##### Data for processing #####
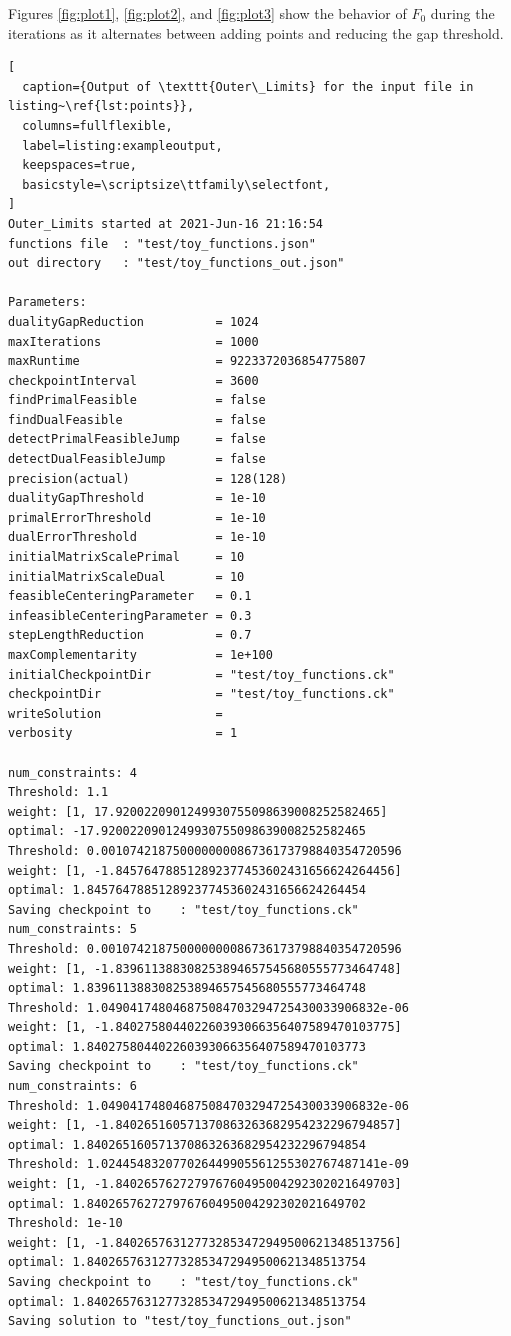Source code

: \documentclass[12pt]{article}
\numberwithin{equation}{section}
\begin{document}
Figures \ref{fig:plot1}, \ref{fig:plot2}, and
\ref{fig:plot3} show the behavior of $F_0$ during the iterations
as it alternates between adding points and reducing the gap threshold.

\begin{lstlisting}[
  caption={Output of \texttt{Outer\_Limits} for the input file in listing~\ref{lst:points}},
  columns=fullflexible,
  label=listing:exampleoutput,
  keepspaces=true,
  basicstyle=\scriptsize\ttfamily\selectfont,
]
Outer_Limits started at 2021-Jun-16 21:16:54
functions file  : "test/toy_functions.json"
out directory   : "test/toy_functions_out.json"

Parameters:
dualityGapReduction          = 1024
maxIterations                = 1000
maxRuntime                   = 9223372036854775807
checkpointInterval           = 3600
findPrimalFeasible           = false
findDualFeasible             = false
detectPrimalFeasibleJump     = false
detectDualFeasibleJump       = false
precision(actual)            = 128(128)
dualityGapThreshold          = 1e-10
primalErrorThreshold         = 1e-10
dualErrorThreshold           = 1e-10
initialMatrixScalePrimal     = 10
initialMatrixScaleDual       = 10
feasibleCenteringParameter   = 0.1
infeasibleCenteringParameter = 0.3
stepLengthReduction          = 0.7
maxComplementarity           = 1e+100
initialCheckpointDir         = "test/toy_functions.ck"
checkpointDir                = "test/toy_functions.ck"
writeSolution                = 
verbosity                    = 1

num_constraints: 4
Threshold: 1.1
weight: [1, 17.9200220901249930755098639008252582465]
optimal: -17.9200220901249930755098639008252582465
Threshold: 0.001074218750000000086736173798840354720596
weight: [1, -1.845764788512892377453602431656624264456]
optimal: 1.845764788512892377453602431656624264454
Saving checkpoint to    : "test/toy_functions.ck"
num_constraints: 5
Threshold: 0.001074218750000000086736173798840354720596
weight: [1, -1.839611388308253894657545680555773464748]
optimal: 1.839611388308253894657545680555773464748
Threshold: 1.049041748046875084703294725430033906832e-06
weight: [1, -1.840275804402260393066356407589470103775]
optimal: 1.840275804402260393066356407589470103773
Saving checkpoint to    : "test/toy_functions.ck"
num_constraints: 6
Threshold: 1.049041748046875084703294725430033906832e-06
weight: [1, -1.840265160571370863263682954232296794857]
optimal: 1.840265160571370863263682954232296794854
Threshold: 1.024454832077026449905561255302767487141e-09
weight: [1, -1.840265762727976760495004292302021649703]
optimal: 1.840265762727976760495004292302021649702
Threshold: 1e-10
weight: [1, -1.840265763127732853472949500621348513756]
optimal: 1.840265763127732853472949500621348513754
Saving checkpoint to    : "test/toy_functions.ck"
optimal: 1.840265763127732853472949500621348513754
Saving solution to "test/toy_functions_out.json"
\end{lstlisting}
\end{document}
#####
- _Assigned task_
The answer must be the lines from the one containing "optimal: 1.839611388308253894657545680555773464748" through the last line of the records, copied exactly, with nothing else.

- _Answer below_
optimal: 1.839611388308253894657545680555773464748
Threshold: 1.049041748046875084703294725430033906832e-06
weight: [1, -1.840275804402260393066356407589470103775]
optimal: 1.840275804402260393066356407589470103773
Saving checkpoint to    : "test/toy_functions.ck"
num_constraints: 6
Threshold: 1.049041748046875084703294725430033906832e-06
weight: [1, -1.840265160571370863263682954232296794857]
optimal: 1.840265160571370863263682954232296794854
Threshold: 1.024454832077026449905561255302767487141e-09
weight: [1, -1.840265762727976760495004292302021649703]
optimal: 1.840265762727976760495004292302021649702
Threshold: 1e-10
weight: [1, -1.840265763127732853472949500621348513756]
optimal: 1.840265763127732853472949500621348513754
Saving checkpoint to    : "test/toy_functions.ck"
optimal: 1.840265763127732853472949500621348513754
Saving solution to "test/toy_functions_out.json"
\end{lstlisting}
\end{document}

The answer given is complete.